Mais laissons pour le moment Beigbeder et ses démons personnels pour nous intéresser à l'enquête menée avec talent par Anne-Sophie Demonchy sur "les nègres, acteurs fantômes de la République des lettres". Toujours très bien documentée et renseignée, la journaliste lève le voile sur les coulisses de l'édition : environ 20% de la production littéraire actuelle serait écrite par des nègres, véritables artisans de l'écriture au service des people, des hommes politiques et même d'écrivains reconnus. Ainsi Alain Dugrand de déclarer : "Le nègre lui fait son boulot contre un chèque, ce qui lui permet d'écrire pour lui-même les livres de ses rêves.
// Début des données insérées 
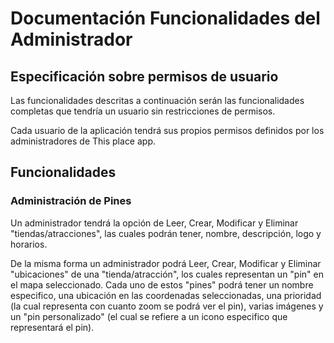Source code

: # Documentación Funcionalidades del Administrador

## Especificación sobre permisos de usuario

Las funcionalidades descritas a continuación serán las funcionalidades completas que tendría un usuario sin restricciones de permisos.

Cada usuario de la aplicación tendrá sus propios permisos definidos por los administradores de This place app.

## Funcionalidades

### Administración de Pines

Un administrador tendrá la opción de Leer, Crear, Modificar y Eliminar "tiendas/atracciones", las cuales podrán tener, nombre, descripción, logo y horarios.

De la misma forma un administrador podrá Leer, Crear, Modificar y Eliminar "ubicaciones" de una "tienda/atracción", los cuales representan un "pin" en el mapa seleccionado. Cada uno de estos "pines" podrá tener un nombre especifico, una ubicación en las coordenadas seleccionadas, una prioridad (la cual representa con cuanto zoom se podrá ver el pin), varias imágenes y un "pin personalizado" (el cual se refiere a un icono especifico que representará el pin).
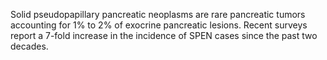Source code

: Solid pseudopapillary pancreatic neoplasms are rare pancreatic tumors accounting for 1% to 2% of exocrine pancreatic lesions. Recent surveys report a 7-fold increase in the incidence of SPEN cases since the past two decades.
Modeste artisan des vanités, il bosse et il la boucle."
On en apprend beaucoup sur l'histoire de cette profession de l'ombre, qui remonte au XIXème siècle et aux feuilletons romanesques. Mais également sur les rapports qu'entretiennent l'auteur et son (ou ses) nègre(s), sur le peu de considération qu'il est fait du travail du nègre littéraire (même si ce n'est pas toujours vrai) et surtout sur l'absence de reconnaissance de cette pratique pourtant répandue dans l'édition. La règle d'or est une parfaite discrétion et le respect de la loi du silence.
Voici donc un travail de fond comme on les aime et qui démarque le Magazine des Livres des autres magazines littéraires : ici, les coulisses font partie de la visite, et c'est tant mieux !
A signaler également un article de Virginie François sur l'Académie française et son renouvellement (cinq sièges restent en effet à pourvoir suite aux décès de Jean-François Revel, René Rémond, Jean Bernard, Pierre Moniot, Henri Troyat et Jean-François Deniau). On y découvre les traditions de cette institution, le cérémonial et le décorum qui font tout le charme poussiéreux de la coupole. Et au passage, sont cités quelques noms que des Immortels désireraient voir entrer à l'Académie : JMG Le Clezio, Patrick Modiano, Philippe Sollers ou Pascal Quignard.